De rechtbank heeft vastgesteld dat de dagvaarding geldig is, dat zij bevoegd is tot kennisneming van deze zaak, dat de officier van justitie ontvankelijk is in de vervolging en dat er geen redenen zijn voor schorsing van de vervolging.

4.De bewijsoverwegingen

4.1
Het standpunt van de officier van justitie
De officier van justitie heeft zich op het standpunt gesteld dat het onder 1, 2 primair, 3, 4 en 5 ten laste gelegde wettig en overtuigend kan worden bewezen. Het door de verdachte geschetste alternatieve scenario is volgens de officier van justitie niet aannemelijk.
4.2
Het standpunt van de verdediging
De raadsman heeft vrijspraak bepleit voor het onder 1, 2 primair en subsidiair, 3, 4 en 5 ten laste gelegde. Ten aanzien van het onder 1 en 2 ten laste gelegde stelt de verdediging zich op het standpunt dat verdachte de geldbedragen op zijn rekening heeft ontvangen in verband met de verkoop van auto’s aan anderen. Verdachte heeft hiermee een alternatief scenario geschetst voor het feit dat het geld op zijn rekening terecht is gekomen. Verder wordt betwist dat opzettelijk gebruik is gemaakt van valse facturen. Verdachte had geen wetenschap van valse facturen en oplichting en dus ook geen opzet. Wat betreft het onder 3 ten laste gelegde is volgens de verdediging geen sprake van verduistering, omdat er geen sprake is van opzet, verdachte had de auto immers niet meer onder zich. Met betrekking tot het onder 4 ten laste gelegde is de verdediging van mening dat er slechts sprake is van één bewijsmiddel. Wat betreft het onder 5 ten laste gelegde oplichting en valsheid in geschrift heeft verdachte bekend dat hij een print screen van de betalingsopdracht heeft overhandigd aan de aangever. Later is gebleken dat de betaling is teruggeboekt door de bank omdat er niet genoeg geld stond op zijn rekening. Dit levert geen valsheid in geschrift of oplichting op.
4.3
Het oordeel van de rechtbank
4.3.1
Feiten 1 en 2
De rechtbank stelt op basis van de in de bijlage bij dit vonnis opgenomen bewijsmiddelen het volgende vast.

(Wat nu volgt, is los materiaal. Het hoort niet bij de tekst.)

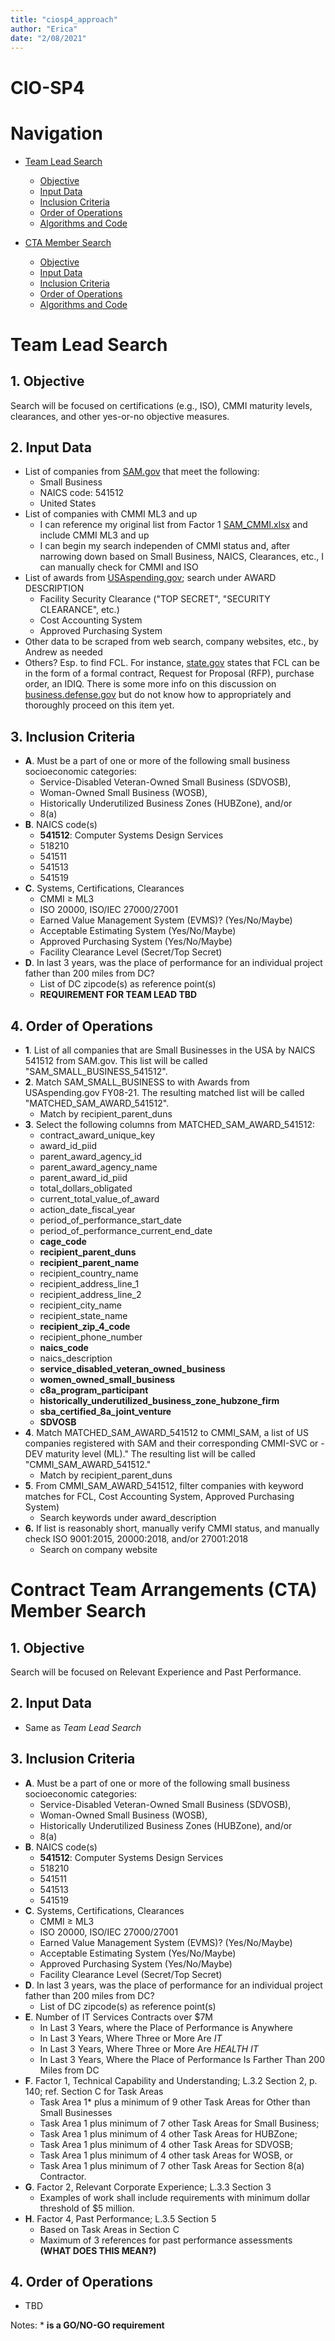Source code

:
 ```yaml
---
title: "ciosp4_approach"
author: "Erica"
date: "2/08/2021"
---
```

# CIO-SP4

# Navigation
- [Team Lead Search](https://github.com/ericaosta/alagant/blob/main/cio-sp4/ciosp4_approach.md#team-lead-search)
  - [Objective](https://github.com/ericaosta/alagant/blob/main/cio-sp4/ciosp4_approach.md#1-objective)
  - [Input Data](https://github.com/ericaosta/alagant/blob/main/cio-sp4/ciosp4_approach.md#2-input-data)
  - [Inclusion Criteria](https://github.com/ericaosta/alagant/blob/main/cio-sp4/ciosp4_approach.md#3-inclusion-criteria)
  - [Order of Operations](https://github.com/ericaosta/alagant/blob/main/cio-sp4/ciosp4_approach.md#4-order-of-operations)
  - [Algorithms and Code](https://github.com/ericaosta/alagant/blob/main/cio-sp4/ciosp4_approach.md#5algorithms-and-code)

- [CTA Member Search](https://github.com/ericaosta/alagant/blob/main/cio-sp4/ciosp4_approach.md#contract-team-arrangements-cta-member-search)
  - [Objective](https://github.com/ericaosta/alagant/blob/main/cio-sp4/ciosp4_approach.md#1-objective-1)
  - [Input Data](https://github.com/ericaosta/alagant/blob/main/cio-sp4/ciosp4_approach.md#2-input-data-1)
  - [Inclusion Criteria](https://github.com/ericaosta/alagant/blob/main/cio-sp4/ciosp4_approach.md#3-inclusion-criteria-1)
  - [Order of Operations](https://github.com/ericaosta/alagant/blob/main/cio-sp4/ciosp4_approach.md#4-order-of-operations-1)
  - [Algorithms and Code](https://github.com/ericaosta/alagant/blob/main/cio-sp4/ciosp4_approach.md#5algorithms-and-code)

# Team Lead Search
## 1. Objective
Search will be focused on certifications (e.g., ISO), CMMI maturity levels, clearances, and other yes-or-no objective measures.

## 2. Input Data
- List of companies from [SAM.gov](https://www.sam.gov/SAM/pages/public/searchRecords/advancedEMRSearch.jsf) that meet the following:
  - Small Business
  - NAICS code: 541512
  - United States
- List of companies with CMMI ML3 and up
  - I can reference my original list from Factor 1 [SAM_CMMI.xlsx](https://github.com/ericaosta/alagant/blob/main/F1/SAM_CMMI.xlsx) and include CMMI ML3 and up
  - I can begin my search independen of CMMI status and, after narrowing down based on Small Business, NAICS, Clearances, etc., I can manually check for CMMI and ISO
- List of awards from [USAspending.gov](https://www.usaspending.gov); search under AWARD DESCRIPTION
  - Facility Security Clearance ("TOP SECRET", "SECURITY CLEARANCE", etc.)
  - Cost Accounting System
  - Approved Purchasing System
- Other data to be scraped from web search, company websites, etc., by Andrew as needed
- Others? Esp. to find FCL. For instance, [state.gov](https://www.state.gov/facility-security-clearances-faq/) states that FCL can be in the form of a formal contract, Request for Proposal (RFP), purchase order, an IDIQ. There is some more info on this discussion on [business.defense.gov](https://business.defense.gov/Portals/57/Documents/SmallBusinessWebinar%20QandA.pdf?ver=2020-07-15-161110-867) but do not know how to appropriately and thoroughly proceed on this item yet.

## 3. Inclusion Criteria
- **A**. Must be a part of one or more of the following small business socioeconomic categories:
  - Service-Disabled Veteran-Owned Small Business (SDVOSB),
  - Woman-Owned Small Business (WOSB),
  - Historically Underutilized Business Zones (HUBZone), and/or
  - 8(a)
- **B**. NAICS code(s)
  - **541512**: Computer Systems Design Services
  - 518210
  - 541511
  - 541513
  - 541519
- **C**. Systems, Certifications, Clearances
  - CMMI ≥ ML3
  - ISO 20000, ISO/IEC 27000/27001	
  - Earned Value Management System (EVMS)? (Yes/No/Maybe)
  - Acceptable Estimating System (Yes/No/Maybe)
  - Approved Purchasing System (Yes/No/Maybe)
  - Facility Clearance Level (Secret/Top Secret)
- **D**. In last 3 years, was the place of performance for an individual project father than 200 miles from DC?
  - List of DC zipcode(s) as reference point(s)
  - **REQUIREMENT FOR TEAM LEAD TBD**

## 4. Order of Operations
- **1**. List of all companies that are Small Businesses in the USA by NAICS 541512 from SAM.gov. This list will be called "SAM_SMALL_BUSINESS_541512".
- **2**. Match SAM_SMALL_BUSINESS to with Awards from USAspending.gov FY08-21. The resulting matched list will be called "MATCHED_SAM_AWARD_541512".
  - Match by recipient_parent_duns
- **3**. Select the following columns from MATCHED_SAM_AWARD_541512:
  - contract_award_unique_key 
  - award_id_piid 
  - parent_award_agency_id
  - parent_award_agency_name
  - parent_award_id_piid
  - total_dollars_obligated
  - current_total_value_of_award
  - action_date_fiscal_year
  - period_of_performance_start_date
  - period_of_performance_current_end_date
  - **cage_code**
  - **recipient_parent_duns**
  - **recipient_parent_name**
  - recipient_country_name
  - recipient_address_line_1
  - recipient_address_line_2
  - recipient_city_name
  - recipient_state_name
  - **recipient_zip_4_code**
  - recipient_phone_number
  - **naics_code**
  - naics_description
  - **service_disabled_veteran_owned_business**
  - **women_owned_small_business**
  - **c8a_program_participant**
  - **historically_underutilized_business_zone_hubzone_firm** 
  - **sba_certified_8a_joint_venture**
  - **SDVOSB**
- **4**. Match MATCHED_SAM_AWARD_541512 to CMMI_SAM, a list of US companies registered with SAM and their corresponding CMMI-SVC or -DEV maturity level (ML)." The resulting list will be called "CMMI_SAM_AWARD_541512."
  - Match by recipient_parent_duns
- **5**. From CMMI_SAM_AWARD_541512, filter companies with keyword matches for FCL, Cost Accounting System, Approved Purchasing System)
  - Search keywords under award_description
- **6.** If list is reasonably short, manually verify CMMI status, and manually check ISO 9001:2015, 20000:2018, and/or 27001:2018
  - Search on company website

# Contract Team Arrangements (CTA) Member Search
## 1. Objective
Search will be focused on Relevant Experience and Past Performance.

## 2. Input Data
- Same as *Team Lead Search* 

## 3. Inclusion Criteria
- **A**. Must be a part of one or more of the following small business socioeconomic categories:
  - Service-Disabled Veteran-Owned Small Business (SDVOSB),
  - Woman-Owned Small Business (WOSB),
  - Historically Underutilized Business Zones (HUBZone), and/or
  - 8(a)
- **B**. NAICS code(s)
  - **541512**: Computer Systems Design Services
  - 518210
  - 541511
  - 541513
  - 541519
- **C**. Systems, Certifications, Clearances
  - CMMI ≥ ML3
  - ISO 20000, ISO/IEC 27000/27001	
  - Earned Value Management System (EVMS)? (Yes/No/Maybe)
  - Acceptable Estimating System (Yes/No/Maybe)
  - Approved Purchasing System (Yes/No/Maybe)
  - Facility Clearance Level (Secret/Top Secret)
- **D**. In last 3 years, was the place of performance for an individual project father than 200 miles from DC?
  - List of DC zipcode(s) as reference point(s)
- **E**. Number of IT Services Contracts over $7M
  - In Last 3 Years, where the Place of Performance is Anywhere
  - In Last 3 Years, Where Three or More Are *IT*
  - In Last 3 Years, Where Three or More Are *HEALTH IT*
  - In Last 3 Years, Where the Place of Performance Is Farther Than 200 Miles from DC
- **F**. Factor 1, Technical Capability and Understanding; L.3.2 Section 2, p. 140; ref. Section C for Task Areas
  - Task Area 1* plus a minimum of 9 other Task Areas for Other than Small Businesses
  - Task Area 1 plus minimum of 7 other Task Areas for Small Business;
  - Task Area 1 plus minimum of 4 other Task Areas for HUBZone;
  - Task Area 1 plus minimum of 4 other Task Areas for SDVOSB;
  - Task Area 1 plus minimum of 4 other task Areas for WOSB, or
  - Task Area 1 plus minimum of 7 other Task Areas for Section 8(a) Contractor.
- **G**. Factor 2, Relevant Corporate Experience; L.3.3 Section 3
  - Examples of work shall include requirements with minimum dollar threshold of $5 million.
- **H**. Factor 4, Past Performance; L.3.5 Section 5
  - Based on Task Areas in Section C
  - Maximum of 3 references for past performance assessments **(WHAT DOES THIS MEAN?)**

## 4. Order of Operations
- TBD

Notes: * **is a GO/NO-GO requirement**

[slachtoffer 1] (hierna: [slachtoffer 1] ) heeft aangifte gedaan van factuurfraude. [slachtoffer 1] heeft verklaard dat hij in juni 2016 bij het bedrijf [bedrijf 1] B.V. een mantelzorgchaletwoning heeft gekocht voor een bedrag van € 105.000,--. Op 18 november 2016 ontving [slachtoffer 1] via de post een tweede termijnfactuur d.d. 16 november 2016 van het bedrijf [bedrijf 1] B.V. ter hoogte van € 35.000,--. Met [bedrijf 1] B.V. had [slachtoffer 1] afgesproken dat hij bij de tweede factuur een deel van de eerst factuur, te weten een bedrag van € 15.000,--, zou overmaken. Op 25 november 2016 heeft [slachtoffer 1] een bedrag van € 50.000,-- overgemaakt op het rekeningnummer: [rekeningnummer 1] , welk rekeningnummer op de factuur van 16 november 2016 stond vermeld. Uit onderzoek is gebleken dat de factuur die aangever heeft ontvangen niet overeenkwam met de originele factuur die door [bedrijf 1] B.V. was verstuurd. Op de factuur die aangever heeft ontvangen stond een ander rekeningnummer en een andere datum dan op de originele factuur.
[slachtoffer 2] (hierna: [slachtoffer 2] ) heeft aangifte gedaan van oplichting. [slachtoffer 2] heeft verklaard dat zij in juni 2016 een keuken heeft besteld bij [bedrijf 2] ter waarde van € 25.750,--. Op 2 december 2016 heeft [slachtoffer 2] een factuur ontvangen van [bedrijf 2] en op 8 december 2016 heeft zij de rekening via telebankieren per computer betaald op de rekening die op de factuur stond vermeld. Dit was het rekeningnummer [rekeningnummer 2] . Op 13 december 2016 werd de partner van [slachtoffer 2] , [naam 1] , gebeld door [bedrijf 2] om te verifiëren waarom het bedrag nog niet op de rekening van het bedrijf was gestort. Na controle bleek dat er op de factuur een rekeningnummer stond dat niet het rekeningnummer van [bedrijf 2] was. Op de originele factuur van [bedrijf 2] stond een andere rekeningnummer vermeld, namelijk [rekeningnummer 3] .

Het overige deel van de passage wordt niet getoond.